Munich startup Sitegeist secures €4M to automate ageing infrastructure repairs

Munich-based construction robotics startup Sitegeist has secured €4 million in pre-seed funding to accelerate the development of automated robots designed for complex concrete renovation projects. The round was co-led by b2venture and OpenOcean, with participation from UnternehmerTUM Funding for Innovators and a group of prominent angel investors, including Verena Pausder, Lea-Sophie Cramer, and Alexander Schwörer, alongside strategic backers from the construction and robotics industries.

A growing infrastructure challenge

Across Europe and North America, critical infrastructure is ageing faster than it can be repaired. Bridges, tunnels, car parks, and public buildings built decades ago are reaching the limits of their original design life. In Germany alone, the backlog for infrastructure repairs runs into the hundreds of billions of euros, placing mounting pressure on public authorities and construction firms alike. Similar conditions are emerging in other industrialised regions, driven by decades of underinvestment, rising safety standards, and increasing usage.
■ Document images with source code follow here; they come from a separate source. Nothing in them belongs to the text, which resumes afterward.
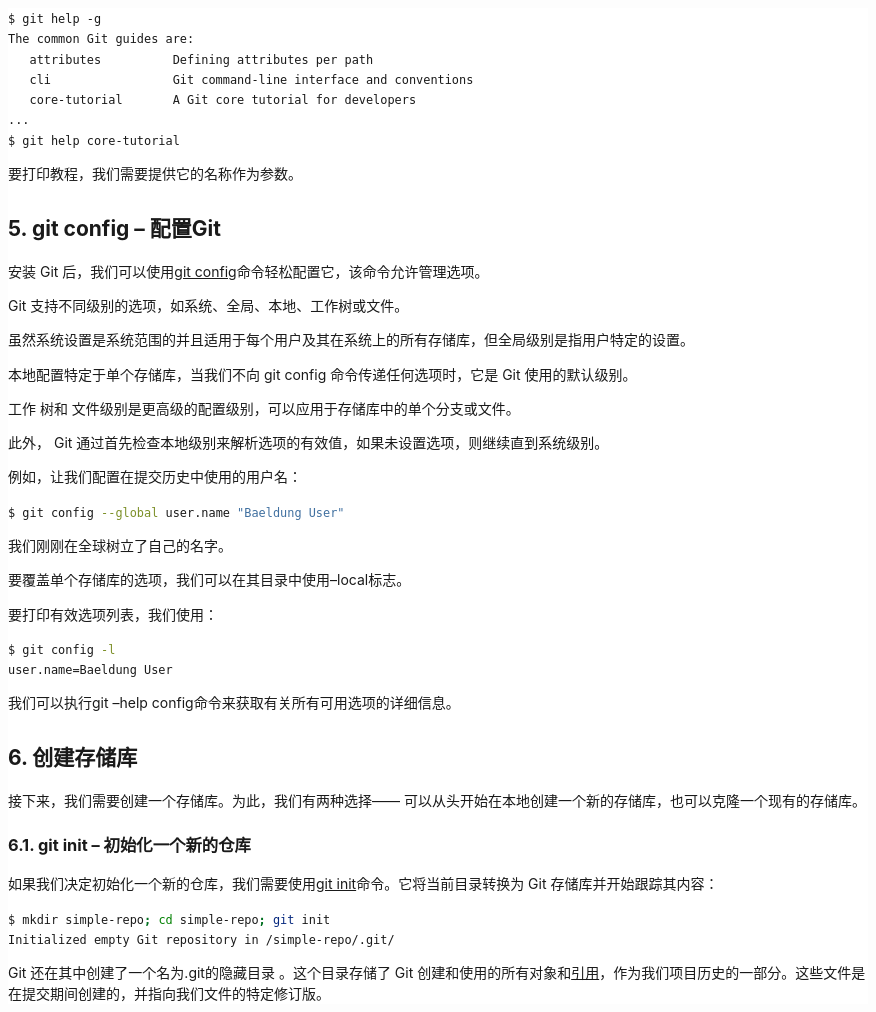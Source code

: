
```shell
$ git help -g
The common Git guides are:
   attributes          Defining attributes per path
   cli                 Git command-line interface and conventions
   core-tutorial       A Git core tutorial for developers
...
$ git help core-tutorial
```

要打印教程，我们需要提供它的名称作为参数。

## 5. git config – 配置Git

安装 Git 后，我们可以使用[git config](https://git-scm.com/docs/git-config)命令轻松配置它，该命令允许管理选项。

Git 支持不同级别的选项，如系统、全局、本地、工作树或文件。

虽然系统设置是系统范围的并且适用于每个用户及其在系统上的所有存储库，但全局级别是指用户特定的设置。

本地配置特定于单个存储库，当我们不向 git config 命令传递任何选项时，它是 Git 使用的默认级别。

工作 树和 文件级别是更高级的配置级别，可以应用于存储库中的单个分支或文件。

此外， Git 通过首先检查本地级别来解析选项的有效值，如果未设置选项，则继续直到系统级别。

例如，让我们配置在提交历史中使用的用户名：

```bash
$ git config --global user.name "Baeldung User"
```

我们刚刚在全球树立了自己的名字。

要覆盖单个存储库的选项，我们可以在其目录中使用–local标志。

要打印有效选项列表，我们使用：

```bash
$ git config -l
user.name=Baeldung User
```

我们可以执行git –help config命令来获取有关所有可用选项的详细信息。

## 6. 创建存储库

接下来，我们需要创建一个存储库。为此，我们有两种选择—— 可以从头开始在本地创建一个新的存储库，也可以克隆一个现有的存储库。

### 6.1. git init – 初始化一个新的仓库

如果我们决定初始化一个新的仓库，我们需要使用[git init](https://git-scm.com/docs/git-init)命令。它将当前目录转换为 Git 存储库并开始跟踪其内容：

```bash
$ mkdir simple-repo; cd simple-repo; git init
Initialized empty Git repository in /simple-repo/.git/
```

Git 还在其中创建了一个名为.git的隐藏目录 。这个目录存储了 Git 创建和使用的所有对象和[引用](https://git-scm.com/book/en/v2/Git-Internals-Git-References)，作为我们项目历史的一部分。这些文件是在提交期间创建的，并指向我们文件的特定修订版。
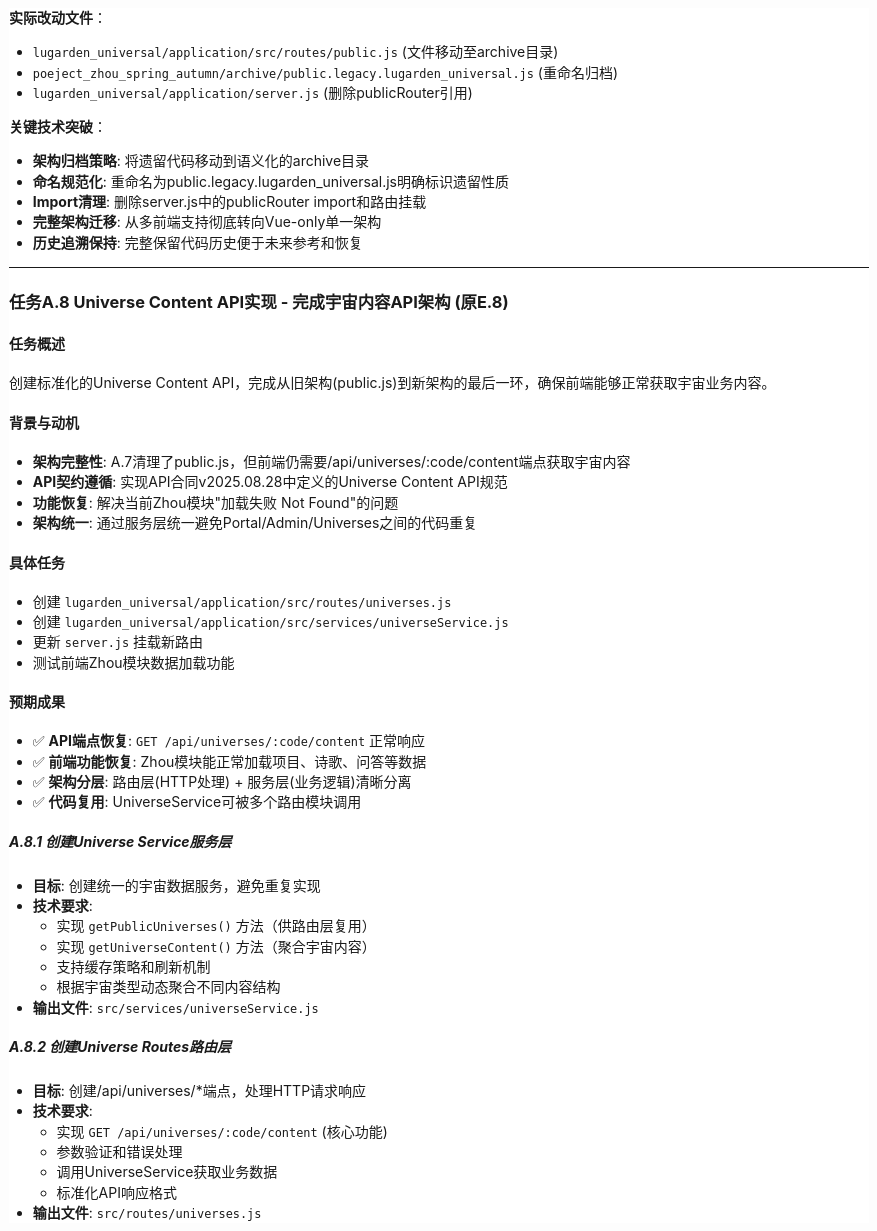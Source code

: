 **实际改动文件**：
- `lugarden_universal/application/src/routes/public.js` (文件移动至archive目录)
- `poeject_zhou_spring_autumn/archive/public.legacy.lugarden_universal.js` (重命名归档)
- `lugarden_universal/application/server.js` (删除publicRouter引用)

**关键技术突破**：
- **架构归档策略**: 将遗留代码移动到语义化的archive目录
- **命名规范化**: 重命名为public.legacy.lugarden_universal.js明确标识遗留性质
- **Import清理**: 删除server.js中的publicRouter import和路由挂载
- **完整架构迁移**: 从多前端支持彻底转向Vue-only单一架构
- **历史追溯保持**: 完整保留代码历史便于未来参考和恢复

---

### 任务A.8 Universe Content API实现 - 完成宇宙内容API架构 (原E.8)

#### 任务概述
创建标准化的Universe Content API，完成从旧架构(public.js)到新架构的最后一环，确保前端能够正常获取宇宙业务内容。

#### 背景与动机
- **架构完整性**: A.7清理了public.js，但前端仍需要/api/universes/:code/content端点获取宇宙内容
- **API契约遵循**: 实现API合同v2025.08.28中定义的Universe Content API规范
- **功能恢复**: 解决当前Zhou模块"加载失败 Not Found"的问题
- **架构统一**: 通过服务层统一避免Portal/Admin/Universes之间的代码重复

#### 具体任务
- 创建 `lugarden_universal/application/src/routes/universes.js`
- 创建 `lugarden_universal/application/src/services/universeService.js` 
- 更新 `server.js` 挂载新路由
- 测试前端Zhou模块数据加载功能

#### 预期成果
- ✅ **API端点恢复**: `GET /api/universes/:code/content` 正常响应
- ✅ **前端功能恢复**: Zhou模块能正常加载项目、诗歌、问答等数据
- ✅ **架构分层**: 路由层(HTTP处理) + 服务层(业务逻辑)清晰分离
- ✅ **代码复用**: UniverseService可被多个路由模块调用

##### A.8.1 创建Universe Service服务层
- **目标**: 创建统一的宇宙数据服务，避免重复实现
- **技术要求**: 
  - 实现 `getPublicUniverses()` 方法（供路由层复用）
  - 实现 `getUniverseContent()` 方法（聚合宇宙内容）
  - 支持缓存策略和刷新机制
  - 根据宇宙类型动态聚合不同内容结构
- **输出文件**: `src/services/universeService.js`

##### A.8.2 创建Universe Routes路由层  
- **目标**: 创建/api/universes/*端点，处理HTTP请求响应
- **技术要求**:
  - 实现 `GET /api/universes/:code/content` (核心功能)
  - 参数验证和错误处理
  - 调用UniverseService获取业务数据
  - 标准化API响应格式
- **输出文件**: `src/routes/universes.js`

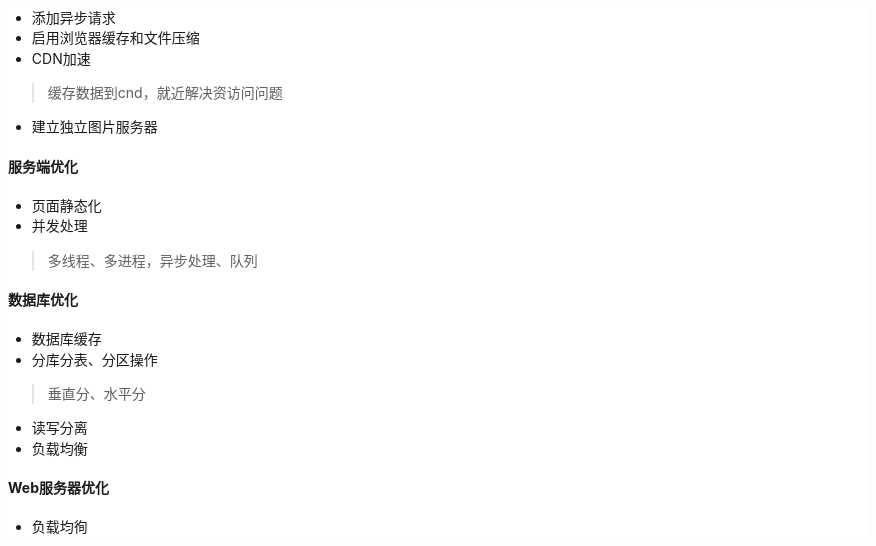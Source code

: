 + 添加异步请求
+ 启用浏览器缓存和文件压缩
+ CDN加速
>缓存数据到cnd，就近解决资访问问题

+ 建立独立图片服务器

#### 服务端优化
+ 页面静态化
+ 并发处理
>多线程、多进程，异步处理、队列

#### 数据库优化
+ 数据库缓存
+ 分库分表、分区操作
>垂直分、水平分

+ 读写分离
+ 负载均衡

#### Web服务器优化
+ 负载均徇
Concrete renovation sits at the centre of this challenge. Repairing reinforced concrete structures is not only labour-intensive but also highly specialised. Removing damaged concrete using techniques such as high-pressure water jets or abrasive blasting requires extreme precision to avoid damaging embedded steel reinforcement. Much of this work is still done manually, often in physically demanding and hazardous conditions, contributing to labour shortages and project delays.

Robotics built for real construction sites

Sitegeist was founded to tackle precisely this bottleneck. Rather than adapting factory-style automation to construction, the company is developing modular robotic systems purpose-built for unstructured renovation environments. Unlike traditional automation solutions that depend on detailed 3D models or standardised site layouts, Sitegeist’s robots are designed to work directly on existing structures, even when conditions vary significantly from one site to another.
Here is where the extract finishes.